Untuk menemukan cerita itu memerlukan banyak penggalian dan beberapa tebakan. Bersama dengan data dari beberapa penelitian seperti yang dilakukan Yokelson, Wiedinmyer menggunakan pedoman untuk menghitung emisi pembakaran sampah yang dihasilkan oleh Intergovernmental Panel on Climate Change untuk menentukan berapa banyak sampah yang dihasilkan dan dibakar, apa sebenarnya yang ada di dalam sampah tersebut, dan jenis bahan kimia apa yang terkandung di dalamnya.
Dalam studi tersebut, dia mengungkap perkiraan pertama yang komprehensif dan konsisten mengenai emisi global gas rumah kaca, partikel, gas reaktif, dan senyawa beracun dari pembakaran sampah terbuka.
Isi emisi
Dia juga menemukan sekitar 1,1 miliar ton sampah, atau lebih dari 40 persen sampah dunia, dibakar di tempat terbuka, sehingga menyumbang lebih banyak emisi dibandingkan yang ditunjukkan dalam inventarisasi regional dan global.
Diperkirakan 40 hingga 50 persen sampah terdiri dari karbon, yang berarti karbon dioksida merupakan gas utama yang dihasilkan dari pembakaran sampah. Emisi tersebut jauh lebih kecil dibandingkan sumber lain dalam skala global, seperti mobil dan pembangkit listrik, yang hanya berjumlah 5 persen dari total emisi karbon dioksida global. Namun karbon dioksida yang berasal dari pembakaran sampah dapat menjadi sumber yang signifikan di beberapa negara dan wilayah.
Kisah yang lebih menarik dan memprihatinkan bagi Wiedinmyer adalah polutan lainnya, yang menyumbang persentase emisi global yang jauh lebih besar. Misalnya, sebanyak 29 persen emisi antropogenik global berupa partikel kecil (partikel padat kecil dan tetesan cairan dari debu hingga logam yang dapat menembus jauh ke dalam paru-paru) berasal dari kebakaran sampah.

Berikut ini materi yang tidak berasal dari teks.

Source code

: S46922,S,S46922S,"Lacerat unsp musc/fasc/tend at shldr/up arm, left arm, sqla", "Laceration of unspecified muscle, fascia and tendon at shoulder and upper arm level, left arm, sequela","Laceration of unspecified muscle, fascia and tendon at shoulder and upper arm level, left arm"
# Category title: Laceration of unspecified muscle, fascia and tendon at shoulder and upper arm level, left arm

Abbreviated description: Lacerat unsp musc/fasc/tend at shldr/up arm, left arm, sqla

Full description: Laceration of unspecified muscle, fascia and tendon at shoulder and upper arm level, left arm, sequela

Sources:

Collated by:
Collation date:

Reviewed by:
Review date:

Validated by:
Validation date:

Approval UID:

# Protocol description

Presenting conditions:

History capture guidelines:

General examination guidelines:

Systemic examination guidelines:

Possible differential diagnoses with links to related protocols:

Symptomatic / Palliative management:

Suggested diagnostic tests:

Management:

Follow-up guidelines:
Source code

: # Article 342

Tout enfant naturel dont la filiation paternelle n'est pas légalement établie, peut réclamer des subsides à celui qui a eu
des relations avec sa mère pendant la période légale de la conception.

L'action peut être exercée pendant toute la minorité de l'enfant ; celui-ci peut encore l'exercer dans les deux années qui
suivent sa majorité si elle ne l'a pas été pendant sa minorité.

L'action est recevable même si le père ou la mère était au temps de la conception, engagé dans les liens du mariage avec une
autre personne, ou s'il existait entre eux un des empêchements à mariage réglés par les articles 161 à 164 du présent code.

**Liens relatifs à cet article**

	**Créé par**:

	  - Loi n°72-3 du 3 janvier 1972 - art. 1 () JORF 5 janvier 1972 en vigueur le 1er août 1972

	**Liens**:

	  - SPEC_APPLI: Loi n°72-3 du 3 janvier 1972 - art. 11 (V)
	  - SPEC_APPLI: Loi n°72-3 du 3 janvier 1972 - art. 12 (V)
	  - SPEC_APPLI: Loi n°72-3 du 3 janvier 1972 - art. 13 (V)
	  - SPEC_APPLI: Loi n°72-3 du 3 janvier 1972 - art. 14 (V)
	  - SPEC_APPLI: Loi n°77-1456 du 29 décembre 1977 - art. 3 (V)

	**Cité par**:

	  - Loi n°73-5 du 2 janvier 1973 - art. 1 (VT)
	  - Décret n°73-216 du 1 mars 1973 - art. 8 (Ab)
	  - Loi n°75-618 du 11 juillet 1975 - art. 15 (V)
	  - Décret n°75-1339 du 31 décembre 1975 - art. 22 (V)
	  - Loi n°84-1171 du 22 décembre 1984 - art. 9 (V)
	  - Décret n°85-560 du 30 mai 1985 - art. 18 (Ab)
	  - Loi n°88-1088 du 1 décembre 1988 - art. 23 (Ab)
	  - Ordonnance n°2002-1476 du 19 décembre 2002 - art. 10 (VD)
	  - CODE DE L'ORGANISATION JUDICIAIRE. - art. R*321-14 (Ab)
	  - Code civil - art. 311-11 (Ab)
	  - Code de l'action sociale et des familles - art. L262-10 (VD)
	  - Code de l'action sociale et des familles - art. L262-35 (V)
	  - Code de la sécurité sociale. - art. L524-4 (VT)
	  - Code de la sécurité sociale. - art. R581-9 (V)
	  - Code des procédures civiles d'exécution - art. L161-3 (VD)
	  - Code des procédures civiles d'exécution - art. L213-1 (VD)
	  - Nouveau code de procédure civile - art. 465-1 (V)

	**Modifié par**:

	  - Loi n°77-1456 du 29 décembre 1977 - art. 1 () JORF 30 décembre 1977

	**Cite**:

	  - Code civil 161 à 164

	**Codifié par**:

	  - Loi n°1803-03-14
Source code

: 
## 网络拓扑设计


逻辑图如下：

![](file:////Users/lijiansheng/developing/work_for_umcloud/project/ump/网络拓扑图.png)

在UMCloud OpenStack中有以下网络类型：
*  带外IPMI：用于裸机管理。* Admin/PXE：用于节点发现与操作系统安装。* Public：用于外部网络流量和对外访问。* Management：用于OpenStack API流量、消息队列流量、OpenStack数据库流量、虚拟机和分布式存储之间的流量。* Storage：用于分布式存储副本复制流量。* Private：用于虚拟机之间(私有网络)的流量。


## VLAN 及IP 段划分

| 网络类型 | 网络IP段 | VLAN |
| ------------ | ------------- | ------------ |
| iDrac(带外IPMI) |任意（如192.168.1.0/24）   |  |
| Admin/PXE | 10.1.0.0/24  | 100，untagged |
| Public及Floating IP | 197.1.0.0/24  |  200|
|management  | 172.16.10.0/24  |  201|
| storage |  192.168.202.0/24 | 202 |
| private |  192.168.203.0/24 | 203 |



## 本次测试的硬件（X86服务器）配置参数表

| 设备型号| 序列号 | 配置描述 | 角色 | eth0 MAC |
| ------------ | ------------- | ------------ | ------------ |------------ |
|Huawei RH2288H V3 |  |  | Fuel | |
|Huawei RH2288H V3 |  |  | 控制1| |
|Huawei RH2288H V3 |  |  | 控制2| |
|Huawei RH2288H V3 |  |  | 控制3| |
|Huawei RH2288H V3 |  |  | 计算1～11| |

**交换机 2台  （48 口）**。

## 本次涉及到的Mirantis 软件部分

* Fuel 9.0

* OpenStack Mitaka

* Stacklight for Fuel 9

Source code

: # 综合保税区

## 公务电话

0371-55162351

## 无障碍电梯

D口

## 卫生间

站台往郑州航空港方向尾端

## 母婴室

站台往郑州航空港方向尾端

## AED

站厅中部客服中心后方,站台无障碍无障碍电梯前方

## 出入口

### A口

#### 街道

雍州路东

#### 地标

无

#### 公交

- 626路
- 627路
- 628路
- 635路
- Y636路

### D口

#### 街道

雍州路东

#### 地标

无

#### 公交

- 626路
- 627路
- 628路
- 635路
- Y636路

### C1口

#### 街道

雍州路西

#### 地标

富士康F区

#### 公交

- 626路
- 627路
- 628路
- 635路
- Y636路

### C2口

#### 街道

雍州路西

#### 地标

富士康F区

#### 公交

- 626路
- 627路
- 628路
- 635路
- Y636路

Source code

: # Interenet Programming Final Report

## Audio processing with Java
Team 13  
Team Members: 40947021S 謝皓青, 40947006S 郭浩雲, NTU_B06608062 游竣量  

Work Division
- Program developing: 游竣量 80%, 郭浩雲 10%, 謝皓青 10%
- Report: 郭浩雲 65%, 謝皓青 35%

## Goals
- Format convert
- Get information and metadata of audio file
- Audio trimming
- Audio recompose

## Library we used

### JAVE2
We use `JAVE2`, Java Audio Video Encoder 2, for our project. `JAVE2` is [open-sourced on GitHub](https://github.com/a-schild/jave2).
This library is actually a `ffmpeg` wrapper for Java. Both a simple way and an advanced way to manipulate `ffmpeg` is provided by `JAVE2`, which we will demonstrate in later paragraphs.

Sekitar 10 persen emisi merkuri berasal dari pembakaran terbuka, serta 40 persen hidrokarbon aromatik polisiklik (PAH). Polusi semacam itu dapat menyebabkan penyakit paru-paru dan saraf, serta dikaitkan dengan serangan jantung dan beberapa jenis kanker. “Saya sangat terkejut dengan besarnya polutan yang berasal dari pembakaran sampah," kata Wiedinmyer.